Gonzales' estimate suggests a significant expansion of the Internet infrastructure used by Islamic extremists in recent years to mobilize their efforts. Several counter-terrorism officials inside and outside the U.S. government said they were not familiar with the specific numbers quoted by the nation's top law enforcement official, but added that they had seen a dramatic increase in Internet use by Islamic extremists.
Since late 2001, the United States and its allies have demolished Al Qaeda's home base in Afghanistan, killed or captured some of its leaders, cut off many outside funding channels and disrupted some means of communication.
But those efforts have driven Al Qaeda members to the Internet, "where their ideology has inspired and radicalized others," Gonzales said in a speech to the World Affairs Council of Pittsburgh.
"There are between 5,000 and 6,000 extremist websites on the Internet, each one encouraging extremists to cultivate relationships with like-minded people," he said.
"This radicalization is happening online and can therefore develop anywhere, in virtually any neighborhood, and in any country."
Militants radicalized on the Internet may be more dangerous than those trained in Al Qaeda camps in Afghanistan before the Sept. 11 attacks, Gonzales said.
"These are the home-grown terrorists that you have heard about," he said, referring to the alleged plot in Britain and to other recent plots and attacks by Al Qaeda sympathizers.
Gonzales said radicalization may also be occurring in academic settings, mosques, community centers and -- of particular and growing concern -- in prisons.
In an appearance later Wednesday on CNN's "The Situation Room," he said the FBI continued to pursue tendrils of the investigation in the United States.
"There have been a number of tips and leads that tie to the United States, and that's why we have had over 200 FBI agents involved in following up on every tip and every lead," Gonzales said. "We're not aware of a plot here in the United States, but we're not prepared also to say that we've ended this threat."
In his speech in Pittsburgh, Gonzales said last week's disruption of the alleged British bomb plot came as a result of both countries cross-training their prosecutors and sharing information and sensitive intelligence.

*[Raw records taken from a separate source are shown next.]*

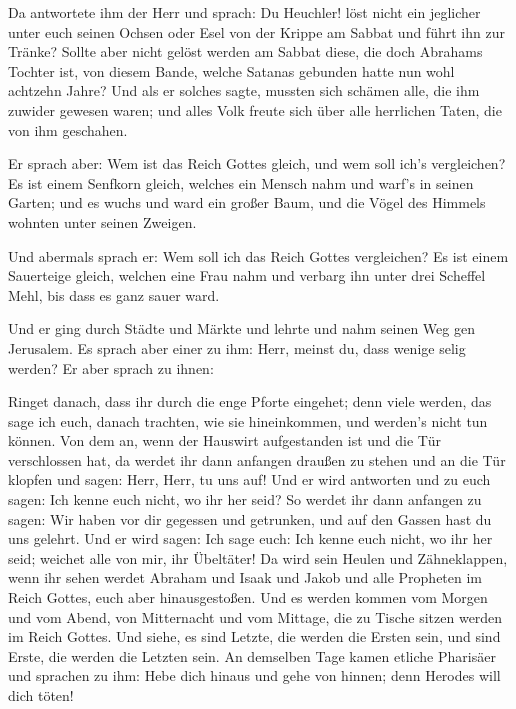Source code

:  Da antwortete ihm der Herr und sprach: Du Heuchler! löst
nicht ein jeglicher unter euch seinen Ochsen oder Esel von der Krippe am
Sabbat und führt ihn zur Tränke?  Sollte aber nicht
gelöst werden am Sabbat diese, die doch Abrahams Tochter ist, von diesem
Bande, welche Satanas gebunden hatte nun wohl achtzehn Jahre?
 Und als er solches sagte, mussten sich schämen alle, die
ihm zuwider gewesen waren; und alles Volk freute sich über alle
herrlichen Taten, die von ihm geschahen.

 Er sprach aber: Wem ist das Reich Gottes gleich, und wem
soll ich's vergleichen?  Es ist einem Senfkorn gleich,
welches ein Mensch nahm und warf's in seinen Garten; und es wuchs und
ward ein großer Baum, und die Vögel des Himmels wohnten unter seinen
Zweigen.

 Und abermals sprach er: Wem soll ich das Reich Gottes
vergleichen?  Es ist einem Sauerteige gleich, welchen
eine Frau nahm und verbarg ihn unter drei Scheffel Mehl, bis dass es
ganz sauer ward.

 Und er ging durch Städte und Märkte und lehrte und nahm
seinen Weg gen Jerusalem.  Es sprach aber einer zu ihm:
Herr, meinst du, dass wenige selig werden? Er aber sprach zu ihnen:

 Ringet danach, dass ihr durch die enge Pforte eingehet;
denn viele werden, das sage ich euch, danach trachten, wie sie
hineinkommen, und werden's nicht tun können.  Von dem an,
wenn der Hauswirt aufgestanden ist und die Tür verschlossen hat, da
werdet ihr dann anfangen draußen zu stehen und an die Tür klopfen und
sagen: Herr, Herr, tu uns auf! Und er wird antworten und zu euch sagen:
Ich kenne euch nicht, wo ihr her seid?  So werdet ihr
dann anfangen zu sagen: Wir haben vor dir gegessen und getrunken, und
auf den Gassen hast du uns gelehrt.  Und er wird sagen:
Ich sage euch: Ich kenne euch nicht, wo ihr her seid; weichet alle von
mir, ihr Übeltäter!  Da wird sein Heulen und
Zähneklappen, wenn ihr sehen werdet Abraham und Isaak und Jakob und alle
Propheten im Reich Gottes, euch aber hinausgestoßen.  Und
es werden kommen vom Morgen und vom Abend, von Mitternacht und vom
Mittage, die zu Tische sitzen werden im Reich Gottes. 
Und siehe, es sind Letzte, die werden die Ersten sein, und sind Erste,
die werden die Letzten sein.  An demselben Tage kamen
etliche Pharisäer und sprachen zu ihm: Hebe dich hinaus und gehe von
hinnen; denn Herodes will dich töten!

Gonzales also said that Britain and the U.S. favored stopping terrorists before they could act, even if that meant ultimately losing convictions in court.
"Simply put, we need to gather enough information and evidence during our investigations to ensure a successful prosecution," he said. "But we absolutely cannot wait too long, allowing a plot to develop to its deadly fruition."
A senior Justice Department official said those remarks were intended to rebut allegations that U.S. officials pressured their British counterparts into rounding up the suspects before they were ready.
The attorney general is saying "there is no schism between the philosophies of the two countries as to when to take down a plot," said the senior official, who spoke on condition of anonymity because of the international aspects of the British-led investigation.
"I don't believe the plot was taken down because of American pressure. This was a British-run operation. As far as I know, there was little difference of opinion in this case on when to take down the plotters."
Asked whether the United States pressured Pakistan into arresting one of the suspects, Rashid Rauf, on its soil, forcing British authorities to scramble to roll up other members, the official said: "I'm just not comfortable talking about the Pakistan end of this. That doesn't mean the U.S. leaned on the Pakistanis. We just don't want to discuss operational aspects of the investigation."